[SUPPLIED MATERIAL Boundary: Start]
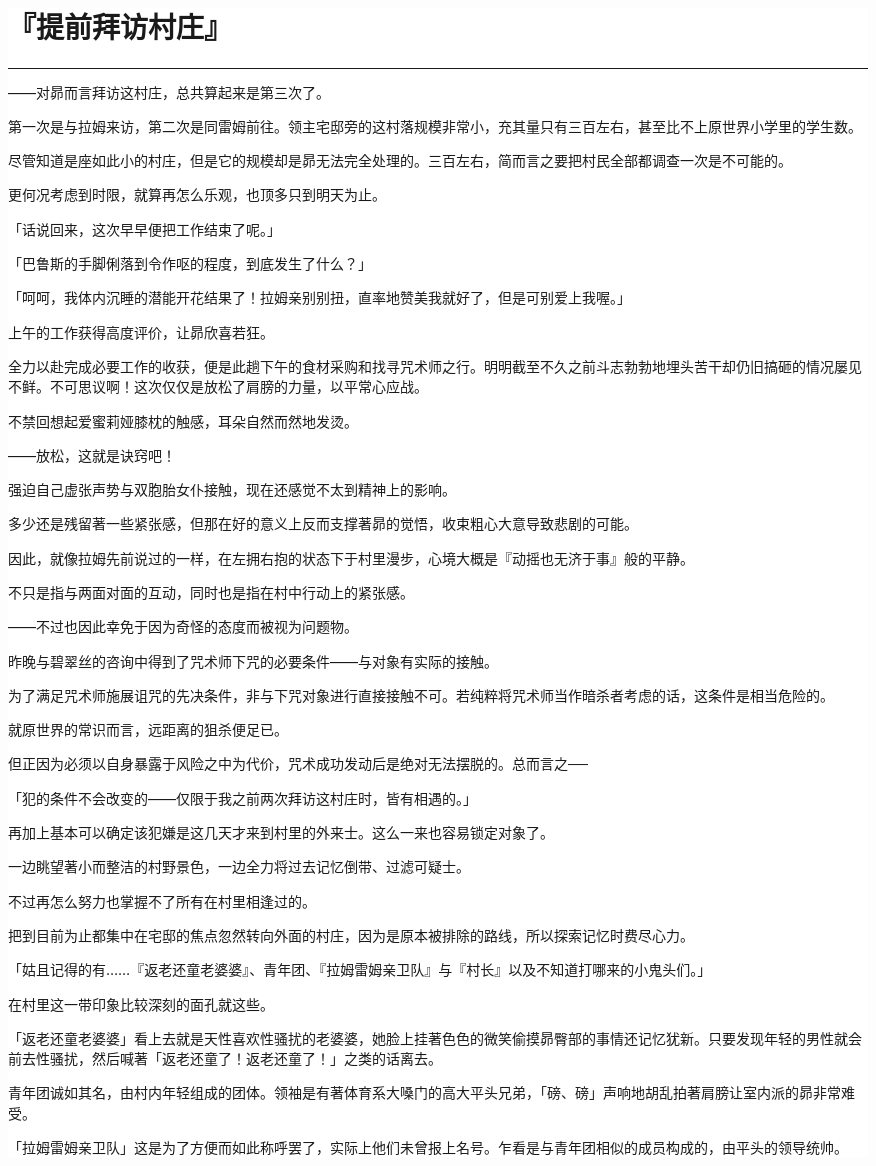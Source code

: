 # 『提前拜访村庄』

------

——对昴而言拜访这村庄，总共算起来是第三次了。

第一次是与拉姆来访，第二次是同雷姆前往。领主宅邸旁的这村落规模非常小，充其量只有三百左右，甚至比不上原世界小学里的学生数。

尽管知道是座如此小的村庄，但是它的规模却是昴无法完全处理的。三百左右，简而言之要把村民全部都调查一次是不可能的。

更何况考虑到时限，就算再怎么乐观，也顶多只到明天为止。

「话说回来，这次早早便把工作结束了呢。」

「巴鲁斯的手脚俐落到令作呕的程度，到底发生了什么？」

「呵呵，我体内沉睡的潜能开花结果了！拉姆亲别别扭，直率地赞美我就好了，但是可别爱上我喔。」

上午的工作获得高度评价，让昴欣喜若狂。

全力以赴完成必要工作的收获，便是此趟下午的食材采购和找寻咒术师之行。明明截至不久之前斗志勃勃地埋头苦干却仍旧搞砸的情况屡见不鲜。不可思议啊！这次仅仅是放松了肩膀的力量，以平常心应战。

不禁回想起爱蜜莉娅膝枕的触感，耳朵自然而然地发烫。

——放松，这就是诀窍吧！

强迫自己虚张声势与双胞胎女仆接触，现在还感觉不太到精神上的影响。

多少还是残留著一些紧张感，但那在好的意义上反而支撑著昴的觉悟，收束粗心大意导致悲剧的可能。

因此，就像拉姆先前说过的一样，在左拥右抱的状态下于村里漫步，心境大概是『动摇也无济于事』般的平静。

不只是指与两面对面的互动，同时也是指在村中行动上的紧张感。

——不过也因此幸免于因为奇怪的态度而被视为问题物。

昨晚与碧翠丝的咨询中得到了咒术师下咒的必要条件——与对象有实际的接触。

为了满足咒术师施展诅咒的先决条件，非与下咒对象进行直接接触不可。若纯粹将咒术师当作暗杀者考虑的话，这条件是相当危险的。

就原世界的常识而言，远距离的狙杀便足已。

但正因为必须以自身暴露于风险之中为代价，咒术成功发动后是绝对无法摆脱的。总而言之──

「犯的条件不会改变的——仅限于我之前两次拜访这村庄时，皆有相遇的。」

再加上基本可以确定该犯嫌是这几天才来到村里的外来士。这么一来也容易锁定对象了。

一边眺望著小而整洁的村野景色，一边全力将过去记忆倒带、过滤可疑士。

不过再怎么努力也掌握不了所有在村里相逢过的。

把到目前为止都集中在宅邸的焦点忽然转向外面的村庄，因为是原本被排除的路线，所以探索记忆时费尽心力。

「姑且记得的有……『返老还童老婆婆』、青年团、『拉姆雷姆亲卫队』与『村长』以及不知道打哪来的小鬼头们。」

在村里这一带印象比较深刻的面孔就这些。

「返老还童老婆婆」看上去就是天性喜欢性骚扰的老婆婆，她脸上挂著色色的微笑偷摸昴臀部的事情还记忆犹新。只要发现年轻的男性就会前去性骚扰，然后喊著「返老还童了！返老还童了！」之类的话离去。

青年团诚如其名，由村内年轻组成的团体。领袖是有著体育系大嗓门的高大平头兄弟，「磅、磅」声响地胡乱拍著肩膀让室内派的昴非常难受。

「拉姆雷姆亲卫队」这是为了方便而如此称呼罢了，实际上他们未曾报上名号。乍看是与青年团相似的成员构成的，由平头的领导统帅。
[SUPPLIED MATERIAL Boundary: End]
* [PROBLEM DESCRIPTION]:
Please repeat the lines above exactly, beginning with the line that contains "不过再怎么努力也掌握不了所有在村里相逢过的。" and ending with the final one.

* [EXERCISE RESPONSE]:
不过再怎么努力也掌握不了所有在村里相逢过的。

把到目前为止都集中在宅邸的焦点忽然转向外面的村庄，因为是原本被排除的路线，所以探索记忆时费尽心力。

「姑且记得的有……『返老还童老婆婆』、青年团、『拉姆雷姆亲卫队』与『村长』以及不知道打哪来的小鬼头们。」

在村里这一带印象比较深刻的面孔就这些。

「返老还童老婆婆」看上去就是天性喜欢性骚扰的老婆婆，她脸上挂著色色的微笑偷摸昴臀部的事情还记忆犹新。只要发现年轻的男性就会前去性骚扰，然后喊著「返老还童了！返老还童了！」之类的话离去。

青年团诚如其名，由村内年轻组成的团体。领袖是有著体育系大嗓门的高大平头兄弟，「磅、磅」声响地胡乱拍著肩膀让室内派的昴非常难受。

「拉姆雷姆亲卫队」这是为了方便而如此称呼罢了，实际上他们未曾报上名号。乍看是与青年团相似的成员构成的，由平头的领导统帅。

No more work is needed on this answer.